Musings on manual type class desugaring

I recently wrote a short post explaining why manual type class desugaring was different to actually writing a type class because of how they are optimised. http://mpickering.github.io/posts/2018-03-20-recordsvstypeclasses.html

I implement 4 different equivalent programs which are all optimised differently. I paste the whole file below as it is not very big.

Implementation 1 is in terms of a type class. Implementation 2 is in terms of explicit dictionary passing. Implementation 3 wraps a dictionary in a type class Implementation 4 wraps a dictionary in a type class with an additional dummy argument.

Naively, a user would expect all 4 implementations to be as fast as each other.

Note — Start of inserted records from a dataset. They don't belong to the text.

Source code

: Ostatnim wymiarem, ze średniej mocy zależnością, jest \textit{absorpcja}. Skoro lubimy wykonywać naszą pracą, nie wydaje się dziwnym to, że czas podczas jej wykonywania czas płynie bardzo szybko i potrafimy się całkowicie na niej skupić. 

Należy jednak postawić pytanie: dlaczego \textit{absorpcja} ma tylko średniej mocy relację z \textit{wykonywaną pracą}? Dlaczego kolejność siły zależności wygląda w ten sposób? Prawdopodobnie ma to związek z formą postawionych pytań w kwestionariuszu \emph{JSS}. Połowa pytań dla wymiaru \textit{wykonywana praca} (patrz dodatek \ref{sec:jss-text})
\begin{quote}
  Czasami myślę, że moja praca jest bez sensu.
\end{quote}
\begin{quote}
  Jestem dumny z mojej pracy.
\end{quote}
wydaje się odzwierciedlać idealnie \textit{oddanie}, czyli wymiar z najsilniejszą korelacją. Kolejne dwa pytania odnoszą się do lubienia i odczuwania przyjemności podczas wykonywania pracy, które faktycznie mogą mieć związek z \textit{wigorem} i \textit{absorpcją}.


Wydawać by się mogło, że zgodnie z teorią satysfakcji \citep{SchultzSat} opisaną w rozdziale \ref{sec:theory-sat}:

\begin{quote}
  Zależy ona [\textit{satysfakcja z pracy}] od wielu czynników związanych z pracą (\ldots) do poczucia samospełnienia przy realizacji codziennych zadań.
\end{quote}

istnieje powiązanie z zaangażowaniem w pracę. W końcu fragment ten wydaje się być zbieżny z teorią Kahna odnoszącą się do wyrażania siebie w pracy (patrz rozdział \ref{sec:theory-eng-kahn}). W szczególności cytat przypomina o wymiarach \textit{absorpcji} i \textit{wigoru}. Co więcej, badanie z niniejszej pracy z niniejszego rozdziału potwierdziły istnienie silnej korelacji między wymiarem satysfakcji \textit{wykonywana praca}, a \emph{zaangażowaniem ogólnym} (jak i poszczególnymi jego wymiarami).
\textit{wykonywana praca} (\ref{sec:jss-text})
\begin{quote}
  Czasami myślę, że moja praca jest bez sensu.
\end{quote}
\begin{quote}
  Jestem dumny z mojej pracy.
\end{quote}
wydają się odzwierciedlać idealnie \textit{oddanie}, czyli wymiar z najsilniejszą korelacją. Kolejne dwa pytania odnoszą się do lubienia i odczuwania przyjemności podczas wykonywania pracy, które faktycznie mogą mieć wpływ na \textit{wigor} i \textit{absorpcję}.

{-# LANGUAGE NoImplicitPrelude #-}
{-# LANGUAGE AllowAmbiguousTypes #-}
module Prop where

import Prelude (Bool(..), (||), (&&))

-- Implementation 1

class Prop r where
  or :: r -> r -> r
  and :: r -> r -> r
  true :: r
  false :: r

instance Prop Bool where
  or = (||)
  and = (&&)
  true = True
  false = False

-- Implementation 2

data PropDict r = PropDict {
  dor :: r -> r -> r
  , dand :: r -> r -> r
  , dtrue :: r
  , dfalse :: r
  }

boolDict = PropDict {
  dor = (||)
  , dand = (&&)
  , dtrue = True
  , dfalse = False }

-- Implementation 3

class PropProxy r where
  propDict :: PropDict r

instance PropProxy Bool where
  propDict = boolDict

-- Implementation 4

class PropProxy2 r where
  propDict2 :: PropDict r
  dummy :: ()

instance PropProxy2 Bool where
  propDict2 = boolDict
  dummy = ()


ors :: Prop r => [r] -> r
ors [] = true
ors (o:os) = o `or` ors os
{-# INLINABLE ors #-}

dors :: PropDict r -> [r] -> r
dors pd [] = dtrue pd
dors pd (o:os) = dor pd o (dors pd os)

pors :: PropProxy r => [r] -> r
pors [] = dtrue propDict
pors (o:os) = dor propDict o (pors os)
{-# INLINABLE pors #-}

porsProxy :: PropProxy2 r => [r] -> r
porsProxy [] = dtrue propDict2
porsProxy (o:os) = dor propDict2 o (porsProxy os)
{-# INLINABLE porsProxy #-}

Then using the 4 different implementations of ors in another module implementations 1 and 4 are fast whilst 2 and 3 are slow.

https://github.com/mpickering/rtcwrao-benchmarks/blob/master/Prop2.hs

benchmarking tc/Implementation 1
time                 3.510 ms   (3.509 ms .. 3.512 ms)
                     1.000 R²   (1.000 R² .. 1.000 R²)
mean                 2.976 ms   (2.886 ms .. 3.060 ms)
std dev              241.1 μs   (195.4 μs .. 293.1 μs)
variance introduced by outliers: 51% (severely inflated)

benchmarking tc/Implementation 2
time                 25.05 ms   (21.16 ms .. 30.43 ms)
                     0.912 R²   (0.849 R² .. 0.984 R²)
mean                 19.18 ms   (16.20 ms .. 21.45 ms)
std dev              5.627 ms   (4.710 ms .. 6.618 ms)
variance introduced by outliers: 89% (severely inflated)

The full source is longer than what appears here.